Both Eric and Allie are graduates of art universities in Philadelphia. Creativity has always been central to their lives and now, it has become central to their ALS journey.

“Art is definitely a form of therapy and survival for both of us,” they explain. As Eric’s physical abilities changed, he adapted his creative process, learning new techniques and mastering new tools. Art has provided both emotional processing and mental escape during the most difficult moments.

That creative resilience culminated in Flickering Souls: Illuminating ALS, a powerful installation currently on display at the Free Library of Philadelphia.

The installation features 256 3D-printed portraits of individuals living with or lost to ALS. The portraits flicker with light, symbolizing the flickering of motor neurons affected by the disease. The process of printing the portraits alone took 700 hours, followed by nearly two years of building and collaboration with friends and family to bring the structure to life.

The opening night was deeply moving, especially as Eric and Allie met families connected to the faces they had spent years creating.

Their goal is clear: to bring ALS into public spaces, to take it out of the “echo chamber,” and to spark awareness among those who may not yet understand the disease. They hope to bring the installation to other cities and continue introducing new audiences to the ALS community.

Flickering Souls: Illuminating ALS is open to the public at the Parkway Central Library through March 27, 2026, during regular Heim Center hours. Admission is free.

When asked what lessons they would share, their message is grounded and powerful:
“There is so much that is out of your control with this disease. It’s important to feel prepared, but try not to worry too much about what’s ahead. Be present in this moment. Whatever is ahead will be handled when you get there.”
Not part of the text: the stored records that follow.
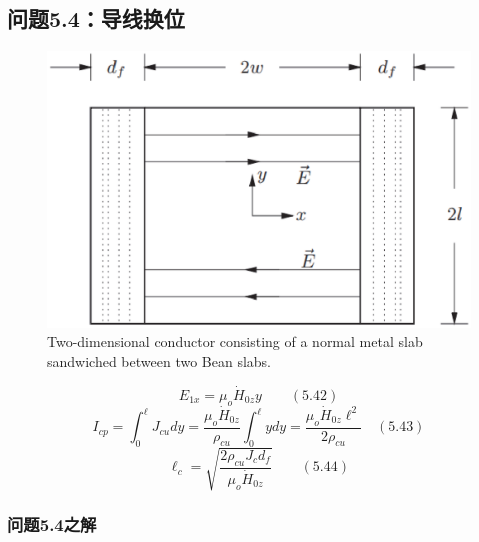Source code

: \subsection{问题5.4：导线换位}


\begin{figure}
	\centering
	\includegraphics[scale=0.6]{chpt5/figs/fig5.20.eps}
	\caption{Two-dimensional conductor consisting of a normal
		metal slab sandwiched between two Bean slabs.}
\end{figure}



\begin{equation}%
E_{1x}=\mu_{o}\dot{H}_{0z}y\qquad(5.42)
\end{equation}
\begin{equation}%
I_{cp}=\int_{0}^{\ell}J_{cu}dy=\frac{\mu_{o}\dot{H}_{0z}}{\rho_{cu}}\int_{0}^{\ell}ydy=\frac{\mu_{o}\dot{H}_{0z}\ell^{2}}{2\rho_{cu}}\quad(5.43)
\end{equation}
\begin{equation}%
\ell_{c}=\sqrt{\frac{2\rho_{cu}J_{c}d_{f}}{\mu_{o}\dot{H}_{0z}}}\qquad(5.44)
\end{equation}


\subsubsection{问题5.4之解}

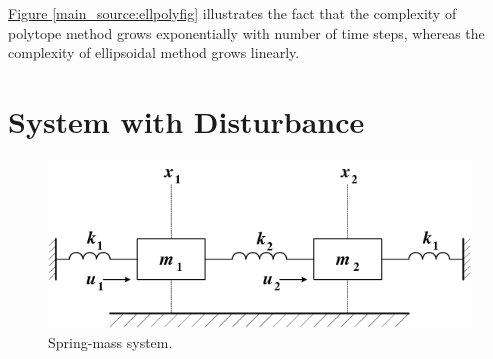 \documentclass[letterpaper,10pt,english]{sphinxmanual}
\begin{document}
\hyperref[main_source:ellpolyfig]{Figure  \ref*{main_source:ellpolyfig}} illustrates the fact that the complexity of polytope
method grows exponentially with number of time steps, whereas the
complexity of ellipsoidal method grows linearly.


\section{System with Disturbance}
\label{main_source:system-with-disturbance}\begin{figure}[htbp]
\centering
\capstart

\includegraphics{springmass.png}
\caption{Spring-mass system.}\label{main_source:springmassfig}\end{figure}
\end{document}
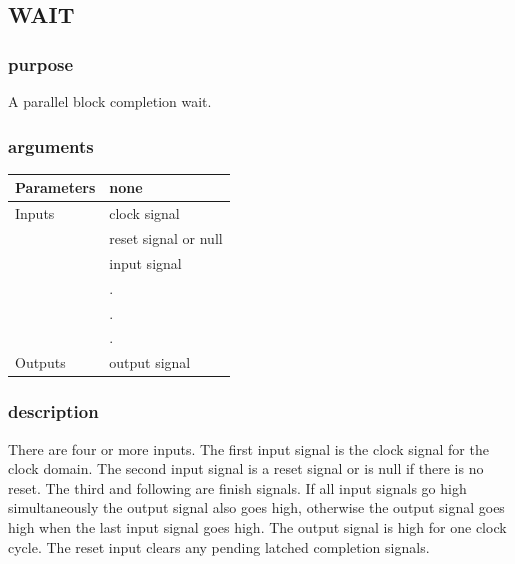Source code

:         \subsection{WAIT}

            \subsubsection{purpose}
            
                A parallel block completion wait.

            \subsubsection{arguments}
            
                \begin{tabular}{| l | l |}
                \hline
                Parameters  & none \\
                \hline
                Inputs      & clock signal \\
                            & reset signal or null \\
                            & input signal \\
                            & . \\
                            & . \\
                            & . \\
                \hline
                Outputs     & output signal \\
                \hline
                \end{tabular}

            \subsubsection{description}

                There are four or more inputs. The first input signal is the clock
                signal for the clock domain. The second input signal is a reset
                signal or is null if there is no reset. The third and following are
                finish signals. If all input signals go high simultaneously the
                output signal also goes high, otherwise the output signal goes high
                when the last input signal goes high. The output signal is high for
                one clock cycle. The reset input clears any pending latched
                completion signals.

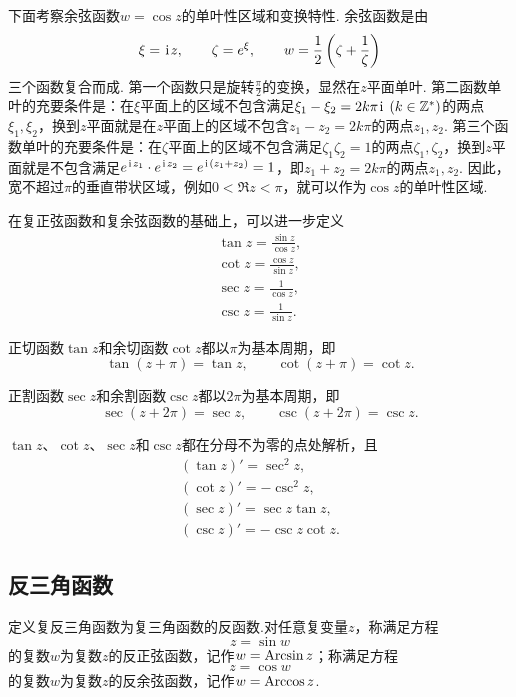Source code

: 下面考察余弦函数\(w = \cos z\)的单叶性区域和变换特性.
余弦函数是由\[
\xi = \kern1pt\mathrm{i}\kern1pt z,
\qquad
\zeta = e^{\xi},
\qquad
w = \frac{1}{2} \left( \zeta + \frac{1}{\zeta} \right)
\]三个函数复合而成.
第一个函数只是旋转\(\frac{\pi}{2}\)的变换，显然在\(z\)平面单叶.
第二函数单叶的充要条件是：在\(\xi\)平面上的区域不包含满足\(\xi_1 - \xi_2 = 2k\pi\iu\ (k\in\mathbb{Z}^*)\)的两点\(\xi_1,\xi_2\)，换到\(z\)平面就是在\(z\)平面上的区域不包含\(z_1 - z_2 = 2k\pi\)的两点\(z_1,z_2\).
第三个函数单叶的充要条件是：在\(\zeta\)平面上的区域不包含满足\(\zeta_1 \zeta_2 = 1\)的两点\(\zeta_1,\zeta_2\)，换到\(z\)平面就是不包含满足\(e^{\kern1pt\mathrm{i}\kern1pt z_1} \cdot e^{\kern1pt\mathrm{i}\kern1pt z_2} = e^{\kern1pt\mathrm{i}\kern1pt(z_1+z_2)} = 1\)，即\(z_1 + z_2 = 2k\pi\)的两点\(z_1,z_2\).
因此，宽不超过\(\pi\)的垂直带状区域，例如\(0 < \Re z < \pi\)，就可以作为\(\cos z\)的单叶性区域.

\begin{definition}
在复正弦函数和复余弦函数的基础上，可以进一步定义\begin{gather}
\tan z = \frac{\sin z}{\cos z}, \\
\cot z = \frac{\cos z}{\sin z}, \\
\sec z = \frac{1}{\cos z}, \\
\csc z = \frac{1}{\sin z}.
\end{gather}
\end{definition}

\begin{property}
正切函数\(\tan z\)和余切函数\(\cot z\)都以\(\pi\)为基本周期，即\[
\tan(z+\pi) = \tan z,
\qquad
\cot(z+\pi) = \cot z.
\]

正割函数\(\sec z\)和余割函数\(\csc z\)都以\(2\pi\)为基本周期，即\[
\sec(z+2\pi) = \sec z,
\qquad
\csc(z+2\pi) = \csc z.
\]
\end{property}

\begin{property}
\(\tan z\)、\(\cot z\)、\(\sec z\)和\(\csc z\)都在分母不为零的点处解析，且\begin{gather}
(\tan z)' = \sec^2 z, \label{equation:解析函数.正切函数的导数} \\
(\cot z)' = -\csc^2 z, \label{equation:解析函数.余切函数的导数} \\
(\sec z)' = \sec z \tan z, \label{equation:解析函数.正割函数的导数} \\
(\csc z)' = -\csc z \cot z. \label{equation:解析函数.余割函数的导数}
\end{gather}
\end{property}

\subsection{反三角函数}
\begin{definition}
定义复反三角函数为复三角函数的反函数.对任意复变量\(z\)，称满足方程\[
z = \sin w
\]的复数\(w\)为复数\(z\)的反正弦函数，记作\(w = \operatorname{Arcsin} z\)；称满足方程\[
z = \cos w
\]的复数\(w\)为复数\(z\)的反余弦函数，记作\(w = \operatorname{Arccos} z\).
\end{definition}

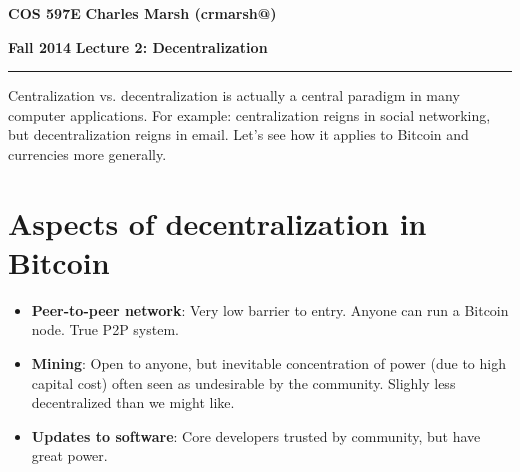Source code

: \documentclass[12pt]{article}
\makeatletter
\newcommand{\myheader}[4]
{\vspace*{-0.5in}
\noindent
{#1} \hfill {#3}

\noindent
{#2} \hfill {#4}

\noindent
\rule[8pt]{\textwidth}{1pt}

\vspace{1ex} 
}  %
\newcommand{\myalgsheader}[0]
{\myheader
{ {\bf{COS 597E}} }
{ {\bf{Fall 2014}} }
{ {\bf{Charles Marsh (crmarsh@)}} }
{ {\bf{Lecture 2: Decentralization}} }
}
\makeatother
\begin{document}
\myalgsheader

\pagestyle{plain}

Centralization vs. decentralization is actually a central paradigm in many computer applications. For example: centralization reigns in social networking, but decentralization reigns in email. Let's see how it applies to Bitcoin and currencies more generally.

\section*{Aspects of decentralization in Bitcoin}
\begin{itemize}
\item \textbf{Peer-to-peer network}: Very low barrier to entry. Anyone can run a Bitcoin node. True P2P system.
\item \textbf{Mining}: Open to anyone, but inevitable concentration of power (due to high capital cost) often seen as undesirable by the community. Slighly less decentralized than we might like.
\item \textbf{Updates to software}: Core developers trusted by community, but have great power.
\end{itemize}
\end{document}

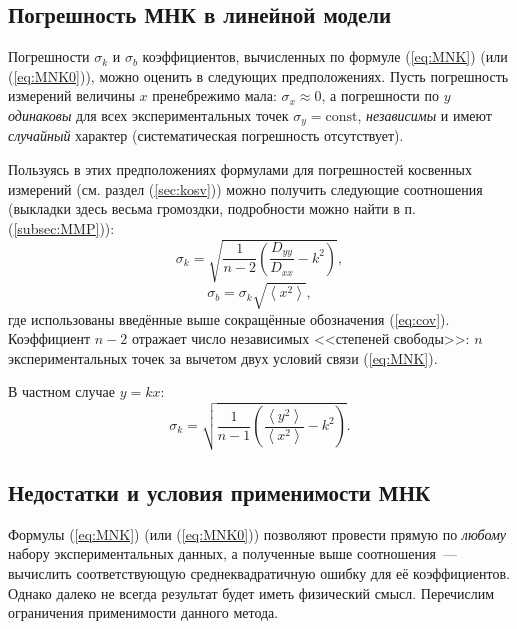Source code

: \subsection{Погрешность МНК в линейной модели}\label{sec:MNKerror}

Погрешности $\sigma_{k}$ и $\sigma_{b}$ коэффициентов, вычисленных
по формуле (\ref{eq:MNK}) (или (\ref{eq:MNK0})), можно оценить в
следующих предположениях.
Пусть погрешность измерений величины $x$ пренебрежимо мала: $\sigma_{x}\approx0$,
а погрешности по $y$ \emph{одинаковы} для всех экспериментальных точек
$\sigma_{y}=\mathrm{const}$, \emph{независимы} и имеют \emph{случайный} характер
(систематическая погрешность отсутствует).

Пользуясь в этих предположениях формулами для погрешностей косвенных
измерений (см. раздел (\ref{sec:kosv})) можно получить следующие
соотношения (выкладки здесь весьма громоздки, подробности можно найти
в п. (\ref{subsec:MMP})):
\begin{equation}
\sigma_{k}=\sqrt{\frac{1}{n-2}\left(\frac{D_{yy}}{D_{xx}}-k^{2}\right)},
\label{eq:MNK_sigma_k}
\end{equation}
\begin{equation}
\sigma_{b}=\sigma_{k}\sqrt{\left\langle x^{2}\right\rangle
},\label{eq:MNK_sigma_b}
\end{equation}
где использованы введённые выше сокращённые обозначения (\ref{eq:cov}).
Коэффициент $n-2$ отражает число независимых <<степеней
свободы>>: $n$ экспериментальных точек за вычетом двух
условий связи (\ref{eq:MNK}).

В частном случае $y=kx$:
\begin{equation}
\sigma_{k}=\sqrt{\frac{1}{n-1}\left(\frac{\left\langle y^{2}\right\rangle
}{\left\langle x^{2}\right\rangle }-k^{2}\right)}.\label{eq:MNK_sigma0}
\end{equation}


\subsection{Недостатки и условия применимости МНК}\label{sec:MNKdefect}

Формулы (\ref{eq:MNK}) (или (\ref{eq:MNK0})) позволяют провести
прямую по \emph{любому} набору экспериментальных данных, а полученные
выше соотношения~--- вычислить
соответствующую среднеквадратичную ошибку для её коэффициентов. Однако
далеко не всегда результат будет иметь физический смысл. Перечислим
ограничения применимости данного метода.

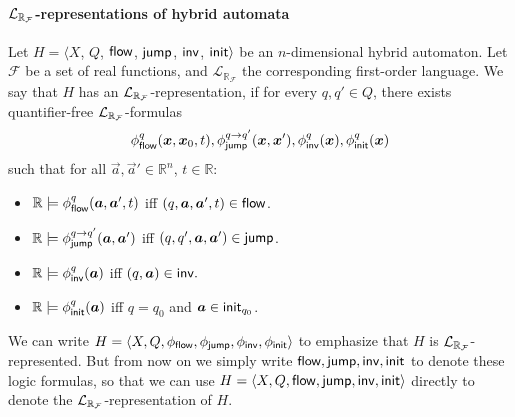 \paragraph{$\mathcal{L}_{\mathbb{R}_{\mathcal{F}}}$-representations of hybrid automata}
Let $H = \langle X$, $Q$, $\mathsf{flow}$, $\mathsf{jump}$, $\mathsf{inv}$, $\mathsf{init}\rangle$ be an $n$-dimensional hybrid automaton.  Let $\mathcal{F}$
be a set of real functions, and $\mathcal{L}_{\mathbb{R}_{\mathcal{F}}}$ the corresponding first-order language. We say that $H$ has an $\mathcal{L}_{\mathbb{R}_{\mathcal{F}}}$-representation, if for every $q,q'\in Q$, there exists  quantifier-free
$\mathcal{L}_{\mathbb{R}_{\mathcal{F}}}$-formulas $$\phi^q_{\flow}(\vec x, \vec x_0, t), \phi^{q\rightarrow
q'}_{\jump}(\vec x,
\vec x'), \phi^{q}_{\inv}(\vec x), \phi^q_{\init}(\vec x)$$
such that for all
$\vec a ,\vec a'\in \mathbb{R}^n$,
$t\in\mathbb{R}$:
\begin{itemize}
\item $\mathbb{R}\models \phi^q_{\flow}(\vec a, \vec a', t)$ iff $(q, \vec
a,
\vec a', t)\in \flow$.
\item $\mathbb{R}\models \phi^{q\rightarrow q'}_{\jump}(\vec a, \vec a')$ iff
$(q, q', \vec a, \vec a')\in \jump$.
\item $\mathbb{R}\models \phi^q_{\inv}(\vec a)$ iff $(q, \vec a)\in \inv.$
\item $\mathbb{R}\models \phi^q_{\init}(\vec a)$ iff $q = q_0$ and $\vec a\in
\init_{q_0}$.
\end{itemize}
We can write $H = \langle X, Q, \phi_{\mathsf{flow}}, \phi_{\mathsf{jump}}, \phi_{\mathsf{inv}},\phi_{\mathsf{init}}\rangle$ to emphasize that $H$ is $\mathcal{L}_{\mathbb{R}_{\mathcal{F}}}$-represented. But from now on we simply write $\mathsf{flow}, \mathsf{jump}, \mathsf{inv}, \mathsf{init}$ to denote these logic formulas, so that we can use $H = \langle X, Q, \mathsf{flow}, \mathsf{jump}, \mathsf{inv}, \mathsf{init}\rangle$ directly to denote the $\mathcal{L}_{\mathbb{R}_{\mathcal{F}}}$-representation of $H$.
Eric and Allie may not have initially set out to become advocates, but their impact speaks for itself. Through social media awareness, participation in support groups, community events, and now a large-scale public art installation, they are using their voices and talents to uplift the ALS community.

They encourage others to volunteer because they understand firsthand how vital that support is. From everyday tasks that help families survive to larger advocacy efforts that push change forward, volunteers make an immeasurable difference.

“As anyone who has seen this disease up close can understand, people with ALS need support, and those to be voices of advocacy for us. This disease forever changes everyone who comes into contact with it, and I only hope that all of the wonderful volunteers who dedicate their time can feel how much their hard work pays off. We need volunteers to help us, from mundane tasks that are survival, to the bigger advocacy work.”

Eric and Allie Brunner are transforming personal hardship into public impact using art, presence, and advocacy to illuminate ALS in ways that will continue to ripple outward.

ALS United Mid-Atlantic is honored to recognize them as our March Volunteers of the Month.